At the end of the event, Ganiel Krishnan crowned Ilene de Vera as Mutya ng Pilipinas Asia Pacific International 2017. Including her crowned are the new court of winners: Jannie Alipo-on was crowned as Mutya ng Pilipinas Tourism International 2017, Hannah Khayle Iglesia was crowned as Mutya ng Pilipinas Tourism Queen of the Year International 2018, and Savannah Mari Gankiewicz was crowned as Mutya ng Pilipinas Overseas Filipino Communities 2017. Angela Sandigan was named First Runner-Up, while Sofia Sibug was named Second Runner-Up.

==Results==
===Placements===
- Color keys
- The contestant Won in an International pageant.
- The contestant was a Runner-up in an International pageant.
- The contestant was a Semi-Finalist in an International pageant.
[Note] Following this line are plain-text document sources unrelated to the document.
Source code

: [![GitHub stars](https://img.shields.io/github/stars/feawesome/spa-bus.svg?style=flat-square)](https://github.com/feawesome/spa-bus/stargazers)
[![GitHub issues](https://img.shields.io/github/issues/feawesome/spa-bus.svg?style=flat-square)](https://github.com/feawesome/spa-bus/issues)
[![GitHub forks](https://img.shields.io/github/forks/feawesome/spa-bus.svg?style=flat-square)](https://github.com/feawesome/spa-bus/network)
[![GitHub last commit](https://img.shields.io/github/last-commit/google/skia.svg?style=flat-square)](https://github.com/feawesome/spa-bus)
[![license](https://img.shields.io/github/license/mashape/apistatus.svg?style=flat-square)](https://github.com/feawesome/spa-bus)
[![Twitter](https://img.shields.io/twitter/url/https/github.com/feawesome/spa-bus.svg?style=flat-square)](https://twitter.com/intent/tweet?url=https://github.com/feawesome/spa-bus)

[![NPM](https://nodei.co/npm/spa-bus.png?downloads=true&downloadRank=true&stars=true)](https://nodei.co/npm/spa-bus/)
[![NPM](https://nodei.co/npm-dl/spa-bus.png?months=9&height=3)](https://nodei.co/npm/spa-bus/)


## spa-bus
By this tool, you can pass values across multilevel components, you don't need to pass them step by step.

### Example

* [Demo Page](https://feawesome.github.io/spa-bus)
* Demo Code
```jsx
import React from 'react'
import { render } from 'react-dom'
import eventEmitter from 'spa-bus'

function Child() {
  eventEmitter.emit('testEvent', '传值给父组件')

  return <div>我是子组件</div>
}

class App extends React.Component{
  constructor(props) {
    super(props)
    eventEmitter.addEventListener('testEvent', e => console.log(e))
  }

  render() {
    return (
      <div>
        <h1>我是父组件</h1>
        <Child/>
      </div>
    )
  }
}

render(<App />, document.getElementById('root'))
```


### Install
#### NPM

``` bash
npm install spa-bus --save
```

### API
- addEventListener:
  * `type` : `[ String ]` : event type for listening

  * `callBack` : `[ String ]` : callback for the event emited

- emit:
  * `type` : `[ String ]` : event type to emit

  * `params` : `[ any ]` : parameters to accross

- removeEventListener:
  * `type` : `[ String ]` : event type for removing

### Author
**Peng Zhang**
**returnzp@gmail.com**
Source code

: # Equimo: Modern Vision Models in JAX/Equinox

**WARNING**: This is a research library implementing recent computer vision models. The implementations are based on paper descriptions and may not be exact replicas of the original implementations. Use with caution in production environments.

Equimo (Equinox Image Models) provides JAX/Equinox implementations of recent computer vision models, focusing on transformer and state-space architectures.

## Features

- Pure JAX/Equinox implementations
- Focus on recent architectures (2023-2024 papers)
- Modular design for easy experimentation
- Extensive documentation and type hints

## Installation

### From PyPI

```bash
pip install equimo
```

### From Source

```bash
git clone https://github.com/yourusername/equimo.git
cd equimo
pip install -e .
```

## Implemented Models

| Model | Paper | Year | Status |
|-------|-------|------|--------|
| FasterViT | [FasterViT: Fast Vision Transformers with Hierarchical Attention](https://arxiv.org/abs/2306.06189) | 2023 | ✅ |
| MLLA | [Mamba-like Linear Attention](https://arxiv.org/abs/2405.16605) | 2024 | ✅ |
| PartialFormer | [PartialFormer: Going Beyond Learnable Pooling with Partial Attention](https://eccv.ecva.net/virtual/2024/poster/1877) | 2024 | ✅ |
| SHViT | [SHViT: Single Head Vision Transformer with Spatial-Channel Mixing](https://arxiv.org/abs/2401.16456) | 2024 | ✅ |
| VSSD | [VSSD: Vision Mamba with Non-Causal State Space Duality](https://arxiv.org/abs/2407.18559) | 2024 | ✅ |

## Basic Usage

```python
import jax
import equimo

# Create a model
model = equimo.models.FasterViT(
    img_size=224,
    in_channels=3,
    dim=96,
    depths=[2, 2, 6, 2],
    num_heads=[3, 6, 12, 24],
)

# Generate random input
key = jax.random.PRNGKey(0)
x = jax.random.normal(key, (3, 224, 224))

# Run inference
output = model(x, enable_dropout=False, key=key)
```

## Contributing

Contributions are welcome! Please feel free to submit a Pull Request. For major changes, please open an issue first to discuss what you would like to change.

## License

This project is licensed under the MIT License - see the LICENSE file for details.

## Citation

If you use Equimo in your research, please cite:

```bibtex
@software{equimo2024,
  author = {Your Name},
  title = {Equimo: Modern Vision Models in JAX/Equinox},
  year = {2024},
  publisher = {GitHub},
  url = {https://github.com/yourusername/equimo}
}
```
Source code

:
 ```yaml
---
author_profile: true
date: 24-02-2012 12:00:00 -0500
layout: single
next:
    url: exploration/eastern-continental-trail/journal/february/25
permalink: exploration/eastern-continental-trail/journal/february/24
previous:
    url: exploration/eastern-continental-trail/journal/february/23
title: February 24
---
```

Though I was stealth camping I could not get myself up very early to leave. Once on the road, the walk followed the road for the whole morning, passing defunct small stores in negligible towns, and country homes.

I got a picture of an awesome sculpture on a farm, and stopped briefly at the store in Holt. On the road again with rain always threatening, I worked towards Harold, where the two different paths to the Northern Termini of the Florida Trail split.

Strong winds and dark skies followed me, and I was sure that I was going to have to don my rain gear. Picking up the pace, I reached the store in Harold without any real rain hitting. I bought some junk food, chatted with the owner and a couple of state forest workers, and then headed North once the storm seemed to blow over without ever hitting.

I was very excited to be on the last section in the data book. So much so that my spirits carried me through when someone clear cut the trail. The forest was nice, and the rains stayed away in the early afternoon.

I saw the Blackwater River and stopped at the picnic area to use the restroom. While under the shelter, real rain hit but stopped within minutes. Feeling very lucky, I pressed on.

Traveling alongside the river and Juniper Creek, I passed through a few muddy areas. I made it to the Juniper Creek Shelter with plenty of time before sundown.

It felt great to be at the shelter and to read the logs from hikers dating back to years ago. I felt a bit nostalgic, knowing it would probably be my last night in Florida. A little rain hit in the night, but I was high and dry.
| Placement | Contestant | International placement |
| Mutya ng Pilipinas Asia Pacific International 2017 | Mutya #17 – Ilene Astrid de Vera; | 4th Runner-Up – Miss Asia Pacific International 2017 |
| Mutya ng Pilipinas Tourism International 2017 | Mutya #27 – Jannie Loudette Alipo-on; | Winner – Miss Tourism International 2017 |
| Mutya ng Pilipinas Tourism Queen of the Year International 2017 | Mutya #14 – Hannah Khayle Iglesia; | 1st Runner-Up – AMA Asian International Supermodel 2017 |
| Mutya ng Pilipinas Overseas Filipino Communities 2017 | Mutya #20 – Savannah Mari Gankiewicz; | No assigned international pageant |
| 1st Runner-Up | Mutya #21 – Angela Carla Sandigan; | Top 30 – Miss Tourism Queen of the Year International 2017 |
| 2nd Runner-Up | Mutya #10 – Sofia Marie Sibug; | Top 15 – Miss Global Beauty Queen 2017 |
| Top 12 | Mutya #2 – Chella Grace Falconer; Mutya #3 – Cristelle Ann Tolentino; Mutya #9 – Arianne Deseree Viardo; Mutya #15 – Abigail Jane Grigsby; Mutya #20 – Savannah Mari Gankiewicz; Mutya #23 – Louise Lian Enumerable; Mutya #28 – Suzanne Perez; |

==Special awards==

| Award | Contestant | Ref. |
| Miss Photogenic | Mutya #23 Negros Island - Louise Lian Enumerable; |  |
| Best in Swimsuit | Mutya #20 Hawaii - Savannah Mari Gankiewicz; |
| Best in Resort Wear | Mutya #27 Navotas - Jannie Loudette Alipo-on; |
| Best in Evening Gown | Mutya #18 Tarlac - Sandrianne Esquilona; |
| People's Choice Award | Mutya #21 Pateros - Angela Carla Sandigan; |
| Camera Club of the Philippines Award | Mutya #27 Navotas - Jannie Loudette Alipo-on; |
| CWC International Award | Mutya #10 Albay - Sofia Marie Sibug; |
| Best Designer Award | Mutya #18 Tarlac - Sandrianne Esquilona (Designer: Rian Fernandez); |
| Resorts World Manila Award | Mutya #17 Cebu - Ilene Astrid de Vera; |
| Mutya ng Pilipinas-Hannah's | Mutya #27 Navotas - Jannie Loudette Alipo-on; |

==Contestants==
30 contestants competed for the four titles.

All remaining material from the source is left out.